[Items listed in a dataset]

*****

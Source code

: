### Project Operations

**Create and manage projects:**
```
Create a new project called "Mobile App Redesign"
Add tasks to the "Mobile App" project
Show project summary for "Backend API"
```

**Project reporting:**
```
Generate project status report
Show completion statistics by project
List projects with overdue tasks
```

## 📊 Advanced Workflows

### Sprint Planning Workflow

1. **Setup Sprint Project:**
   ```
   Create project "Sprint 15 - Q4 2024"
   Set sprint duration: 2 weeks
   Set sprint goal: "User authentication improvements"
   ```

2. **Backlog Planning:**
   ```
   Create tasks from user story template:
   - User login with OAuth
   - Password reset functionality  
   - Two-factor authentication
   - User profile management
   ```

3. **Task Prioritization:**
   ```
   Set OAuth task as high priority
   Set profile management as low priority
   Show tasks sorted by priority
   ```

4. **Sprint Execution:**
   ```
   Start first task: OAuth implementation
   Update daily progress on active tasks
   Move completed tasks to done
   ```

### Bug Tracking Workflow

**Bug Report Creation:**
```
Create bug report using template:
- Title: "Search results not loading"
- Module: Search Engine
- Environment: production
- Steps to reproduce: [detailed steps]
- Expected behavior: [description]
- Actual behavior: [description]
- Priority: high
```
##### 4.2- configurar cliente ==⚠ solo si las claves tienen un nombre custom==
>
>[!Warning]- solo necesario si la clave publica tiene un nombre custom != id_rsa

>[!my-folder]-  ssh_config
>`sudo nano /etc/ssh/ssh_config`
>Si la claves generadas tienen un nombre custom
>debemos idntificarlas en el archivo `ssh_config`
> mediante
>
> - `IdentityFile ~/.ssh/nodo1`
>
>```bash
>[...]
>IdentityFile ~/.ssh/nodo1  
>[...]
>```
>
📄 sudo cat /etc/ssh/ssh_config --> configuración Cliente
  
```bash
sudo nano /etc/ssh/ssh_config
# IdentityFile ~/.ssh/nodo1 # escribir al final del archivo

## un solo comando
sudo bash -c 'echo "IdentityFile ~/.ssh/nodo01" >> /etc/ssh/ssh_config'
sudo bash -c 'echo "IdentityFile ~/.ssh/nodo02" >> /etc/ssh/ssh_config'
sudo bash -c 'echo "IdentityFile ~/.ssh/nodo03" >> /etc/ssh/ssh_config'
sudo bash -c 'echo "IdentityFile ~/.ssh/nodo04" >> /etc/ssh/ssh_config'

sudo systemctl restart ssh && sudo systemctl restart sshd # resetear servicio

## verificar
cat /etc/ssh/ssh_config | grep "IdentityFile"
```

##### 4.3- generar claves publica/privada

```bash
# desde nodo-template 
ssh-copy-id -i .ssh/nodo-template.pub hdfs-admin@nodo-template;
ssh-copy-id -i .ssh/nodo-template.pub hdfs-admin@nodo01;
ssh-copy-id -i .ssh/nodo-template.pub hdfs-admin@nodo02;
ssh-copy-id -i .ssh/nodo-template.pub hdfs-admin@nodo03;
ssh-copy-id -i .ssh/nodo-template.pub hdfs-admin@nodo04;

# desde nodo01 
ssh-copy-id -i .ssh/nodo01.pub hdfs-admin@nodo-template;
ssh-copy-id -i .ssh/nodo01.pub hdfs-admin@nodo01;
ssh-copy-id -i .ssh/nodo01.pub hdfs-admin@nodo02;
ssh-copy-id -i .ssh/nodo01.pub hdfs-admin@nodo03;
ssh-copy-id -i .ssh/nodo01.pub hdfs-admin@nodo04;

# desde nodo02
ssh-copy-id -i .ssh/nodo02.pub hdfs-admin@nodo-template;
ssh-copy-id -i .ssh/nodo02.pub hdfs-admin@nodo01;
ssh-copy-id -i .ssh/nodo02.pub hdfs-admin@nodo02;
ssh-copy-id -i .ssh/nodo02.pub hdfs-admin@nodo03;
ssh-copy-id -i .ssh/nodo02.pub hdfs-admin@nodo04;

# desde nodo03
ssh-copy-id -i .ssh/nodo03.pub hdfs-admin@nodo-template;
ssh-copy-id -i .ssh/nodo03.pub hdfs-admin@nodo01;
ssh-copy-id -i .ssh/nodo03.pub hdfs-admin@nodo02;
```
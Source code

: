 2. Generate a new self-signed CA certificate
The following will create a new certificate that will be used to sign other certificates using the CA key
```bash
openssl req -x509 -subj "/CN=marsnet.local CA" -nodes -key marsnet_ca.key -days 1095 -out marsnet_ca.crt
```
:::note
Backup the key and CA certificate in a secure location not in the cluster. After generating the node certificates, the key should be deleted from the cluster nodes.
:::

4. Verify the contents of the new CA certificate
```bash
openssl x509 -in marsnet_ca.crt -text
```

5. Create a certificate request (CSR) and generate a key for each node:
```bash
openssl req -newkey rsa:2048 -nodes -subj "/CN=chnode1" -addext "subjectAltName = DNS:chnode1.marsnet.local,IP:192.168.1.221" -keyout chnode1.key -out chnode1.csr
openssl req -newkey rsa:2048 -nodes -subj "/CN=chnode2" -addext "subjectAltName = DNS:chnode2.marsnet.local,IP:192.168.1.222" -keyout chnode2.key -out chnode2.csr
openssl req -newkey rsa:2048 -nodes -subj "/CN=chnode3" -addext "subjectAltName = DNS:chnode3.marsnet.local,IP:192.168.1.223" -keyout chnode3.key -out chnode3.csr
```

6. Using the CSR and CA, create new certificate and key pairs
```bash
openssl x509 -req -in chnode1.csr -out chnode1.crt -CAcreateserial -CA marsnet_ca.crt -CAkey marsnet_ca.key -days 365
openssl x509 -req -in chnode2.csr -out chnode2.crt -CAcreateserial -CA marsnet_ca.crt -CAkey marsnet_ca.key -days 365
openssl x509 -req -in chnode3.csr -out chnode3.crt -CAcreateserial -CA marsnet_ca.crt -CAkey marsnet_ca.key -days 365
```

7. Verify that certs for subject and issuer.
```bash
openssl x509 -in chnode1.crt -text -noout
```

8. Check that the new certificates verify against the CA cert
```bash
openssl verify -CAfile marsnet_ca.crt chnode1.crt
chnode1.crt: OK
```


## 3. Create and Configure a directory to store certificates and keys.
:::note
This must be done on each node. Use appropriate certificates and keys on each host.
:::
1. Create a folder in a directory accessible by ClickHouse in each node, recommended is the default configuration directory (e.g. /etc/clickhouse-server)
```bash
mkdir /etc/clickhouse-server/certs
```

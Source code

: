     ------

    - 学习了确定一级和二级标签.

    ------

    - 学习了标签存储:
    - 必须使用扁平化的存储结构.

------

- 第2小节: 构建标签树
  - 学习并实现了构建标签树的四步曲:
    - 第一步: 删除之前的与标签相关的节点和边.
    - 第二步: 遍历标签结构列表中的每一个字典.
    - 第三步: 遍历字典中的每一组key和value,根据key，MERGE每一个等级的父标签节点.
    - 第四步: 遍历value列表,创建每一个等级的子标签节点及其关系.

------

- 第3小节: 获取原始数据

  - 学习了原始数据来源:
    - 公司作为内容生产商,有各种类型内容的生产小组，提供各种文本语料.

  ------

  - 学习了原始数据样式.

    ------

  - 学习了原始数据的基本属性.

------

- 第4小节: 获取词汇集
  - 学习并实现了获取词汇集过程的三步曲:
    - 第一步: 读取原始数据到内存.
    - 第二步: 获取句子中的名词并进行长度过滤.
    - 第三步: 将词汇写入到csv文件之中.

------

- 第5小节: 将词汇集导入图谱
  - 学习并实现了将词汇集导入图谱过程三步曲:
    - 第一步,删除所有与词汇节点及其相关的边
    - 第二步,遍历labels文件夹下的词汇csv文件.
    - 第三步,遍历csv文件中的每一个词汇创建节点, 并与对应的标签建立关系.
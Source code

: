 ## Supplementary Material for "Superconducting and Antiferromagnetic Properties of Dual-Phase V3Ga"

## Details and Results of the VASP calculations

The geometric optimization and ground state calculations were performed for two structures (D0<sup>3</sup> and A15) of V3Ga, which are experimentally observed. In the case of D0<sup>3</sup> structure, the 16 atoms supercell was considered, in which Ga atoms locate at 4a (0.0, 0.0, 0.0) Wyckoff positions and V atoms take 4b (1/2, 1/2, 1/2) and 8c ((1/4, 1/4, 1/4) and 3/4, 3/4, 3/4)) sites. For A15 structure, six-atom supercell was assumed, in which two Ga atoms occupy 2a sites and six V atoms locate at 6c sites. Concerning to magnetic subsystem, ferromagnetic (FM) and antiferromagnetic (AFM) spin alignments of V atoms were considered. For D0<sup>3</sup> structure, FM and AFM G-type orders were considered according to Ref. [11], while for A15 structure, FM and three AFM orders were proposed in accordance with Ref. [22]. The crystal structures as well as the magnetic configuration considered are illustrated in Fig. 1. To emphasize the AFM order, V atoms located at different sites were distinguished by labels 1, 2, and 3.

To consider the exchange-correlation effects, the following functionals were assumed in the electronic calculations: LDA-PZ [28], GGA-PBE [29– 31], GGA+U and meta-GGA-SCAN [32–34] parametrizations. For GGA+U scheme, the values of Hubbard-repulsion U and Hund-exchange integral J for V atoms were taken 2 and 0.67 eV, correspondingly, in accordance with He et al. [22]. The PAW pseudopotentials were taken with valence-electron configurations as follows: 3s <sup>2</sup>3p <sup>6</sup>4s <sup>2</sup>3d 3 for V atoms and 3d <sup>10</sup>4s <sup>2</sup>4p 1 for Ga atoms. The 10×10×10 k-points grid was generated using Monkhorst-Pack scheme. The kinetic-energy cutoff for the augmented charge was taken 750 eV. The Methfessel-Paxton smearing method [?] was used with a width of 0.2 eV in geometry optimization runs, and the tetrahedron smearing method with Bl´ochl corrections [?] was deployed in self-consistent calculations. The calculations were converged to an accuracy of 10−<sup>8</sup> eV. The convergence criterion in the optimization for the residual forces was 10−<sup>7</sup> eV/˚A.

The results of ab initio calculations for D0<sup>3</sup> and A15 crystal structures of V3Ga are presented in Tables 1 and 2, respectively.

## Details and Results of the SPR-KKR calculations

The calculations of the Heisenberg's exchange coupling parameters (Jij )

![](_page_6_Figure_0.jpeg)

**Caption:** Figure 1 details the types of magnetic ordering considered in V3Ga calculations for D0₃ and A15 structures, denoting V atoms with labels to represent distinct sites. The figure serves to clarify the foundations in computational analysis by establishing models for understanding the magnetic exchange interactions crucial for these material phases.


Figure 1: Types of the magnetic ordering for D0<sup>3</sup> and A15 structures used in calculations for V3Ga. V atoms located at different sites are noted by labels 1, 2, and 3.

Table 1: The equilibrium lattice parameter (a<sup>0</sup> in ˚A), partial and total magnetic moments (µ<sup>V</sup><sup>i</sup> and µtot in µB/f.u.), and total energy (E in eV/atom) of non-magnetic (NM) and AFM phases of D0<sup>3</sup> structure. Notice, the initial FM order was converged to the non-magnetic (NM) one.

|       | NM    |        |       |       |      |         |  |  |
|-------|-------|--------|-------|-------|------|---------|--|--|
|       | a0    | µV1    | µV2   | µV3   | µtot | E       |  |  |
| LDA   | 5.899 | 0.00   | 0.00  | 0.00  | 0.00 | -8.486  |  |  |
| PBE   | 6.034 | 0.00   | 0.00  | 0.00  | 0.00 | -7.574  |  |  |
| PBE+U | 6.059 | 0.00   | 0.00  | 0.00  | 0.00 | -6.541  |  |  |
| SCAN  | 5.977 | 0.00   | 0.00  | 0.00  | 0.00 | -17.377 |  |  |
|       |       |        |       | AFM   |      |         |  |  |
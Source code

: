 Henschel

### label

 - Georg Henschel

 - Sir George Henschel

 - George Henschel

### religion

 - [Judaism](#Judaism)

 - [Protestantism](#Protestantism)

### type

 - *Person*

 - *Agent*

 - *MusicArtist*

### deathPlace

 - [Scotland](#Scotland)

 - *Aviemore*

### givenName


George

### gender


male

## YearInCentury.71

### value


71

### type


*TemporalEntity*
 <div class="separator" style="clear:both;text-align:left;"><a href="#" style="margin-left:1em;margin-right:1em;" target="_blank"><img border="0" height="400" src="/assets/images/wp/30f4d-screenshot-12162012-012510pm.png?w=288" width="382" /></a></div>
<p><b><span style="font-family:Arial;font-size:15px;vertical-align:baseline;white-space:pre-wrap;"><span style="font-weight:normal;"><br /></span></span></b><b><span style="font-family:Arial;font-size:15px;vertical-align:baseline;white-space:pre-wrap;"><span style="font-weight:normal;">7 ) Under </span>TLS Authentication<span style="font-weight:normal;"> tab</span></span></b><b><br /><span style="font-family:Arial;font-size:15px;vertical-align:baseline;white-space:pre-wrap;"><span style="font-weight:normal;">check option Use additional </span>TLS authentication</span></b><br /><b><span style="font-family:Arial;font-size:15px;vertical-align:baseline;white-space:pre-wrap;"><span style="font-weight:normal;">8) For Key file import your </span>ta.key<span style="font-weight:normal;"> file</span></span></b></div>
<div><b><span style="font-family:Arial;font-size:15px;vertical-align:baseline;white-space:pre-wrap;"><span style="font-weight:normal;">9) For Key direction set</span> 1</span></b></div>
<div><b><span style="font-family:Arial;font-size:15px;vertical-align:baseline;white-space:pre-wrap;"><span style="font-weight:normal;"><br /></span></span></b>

*****

— What you need to do —
Scan the records for lines with the string "server". Give the number of such lines and nothing else.

— Result of this task —
2